Topics Covered: Indian Constitution- historical underpinnings, evolution, features, amendments, significant provisions and basic structure.
Need to amend the Official Languages Act for good governance: CJI:
Chief Justice of India Sharad A. Bobde has said that the government should consider amending the Official Languages Act of 1963 to include more vernacular languages in governance, and not just confine it to Hindi and English.
The court was hearing an appeal filed by the Union of India challenging the legality of a Delhi High Court judgment of June 30 to translate the draft Environment Impact Assessment (EIA) notification of 2020 into all 22 vernacular languages in the Eighth Schedule of the Constitution.
What the Constitution says?
- Article 348 (1) of the Constitution of India provides that all proceedings in the Supreme Court and in every High court shall be in English Language until Parliament by law otherwise provides.
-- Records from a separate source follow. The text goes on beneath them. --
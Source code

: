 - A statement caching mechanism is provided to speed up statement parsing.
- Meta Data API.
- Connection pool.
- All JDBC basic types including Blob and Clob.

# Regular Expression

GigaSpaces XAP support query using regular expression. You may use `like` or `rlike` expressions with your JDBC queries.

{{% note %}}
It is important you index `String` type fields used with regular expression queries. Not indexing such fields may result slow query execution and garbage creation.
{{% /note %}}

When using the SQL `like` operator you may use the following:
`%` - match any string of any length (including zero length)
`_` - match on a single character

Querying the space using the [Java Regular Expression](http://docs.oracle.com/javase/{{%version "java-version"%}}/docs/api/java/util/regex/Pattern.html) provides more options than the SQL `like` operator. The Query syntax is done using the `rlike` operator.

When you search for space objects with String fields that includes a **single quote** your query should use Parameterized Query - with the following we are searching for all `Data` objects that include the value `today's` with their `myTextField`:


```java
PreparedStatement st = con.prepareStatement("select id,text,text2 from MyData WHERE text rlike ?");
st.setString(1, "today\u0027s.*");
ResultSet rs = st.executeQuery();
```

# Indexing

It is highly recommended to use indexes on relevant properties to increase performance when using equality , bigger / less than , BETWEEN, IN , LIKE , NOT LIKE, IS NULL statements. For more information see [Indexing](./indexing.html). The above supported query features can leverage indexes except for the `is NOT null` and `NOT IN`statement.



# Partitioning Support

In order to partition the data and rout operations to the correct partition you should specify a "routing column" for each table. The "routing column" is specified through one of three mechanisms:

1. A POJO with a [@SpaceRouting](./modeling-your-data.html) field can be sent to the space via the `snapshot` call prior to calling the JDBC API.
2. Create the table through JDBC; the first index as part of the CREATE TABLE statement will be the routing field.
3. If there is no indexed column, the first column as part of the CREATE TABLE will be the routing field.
- Under Article 348 (2), the Governor of the State may, with the previous consent of the President, authorize the use of the Hindi language or any other language used for any official purpose of the State, in the proceedings of the High Court having its principal seat in that State provided that decrees, judgments or orders passed by such High Courts shall be in English.
Other legal provisions:
Section 7 of the Official Languages Act, 1963, provides that the use of Hindi or official language of a State in addition to the English language may be authorized, with the consent of the President of India, by the Governor of the State for purpose of judgments etc. made by the High Court for that State.
- Which states in India have the provision of optional use of Hindi in Court proceedings?
- What is Eighth schedule of the Indian Constitution.
- What is Article 348 related to?
- Governors’ powers to authorise the use of Hindu in High Court proceedings.
- Who can add or remove languages from 8thschedule?
- Overview of the Official Languages Act of 1963.
Discuss why the government should consider amending the Official Languages Act of 1963 to include more vernacular languages in governance, and not just confine it to Hindi and English.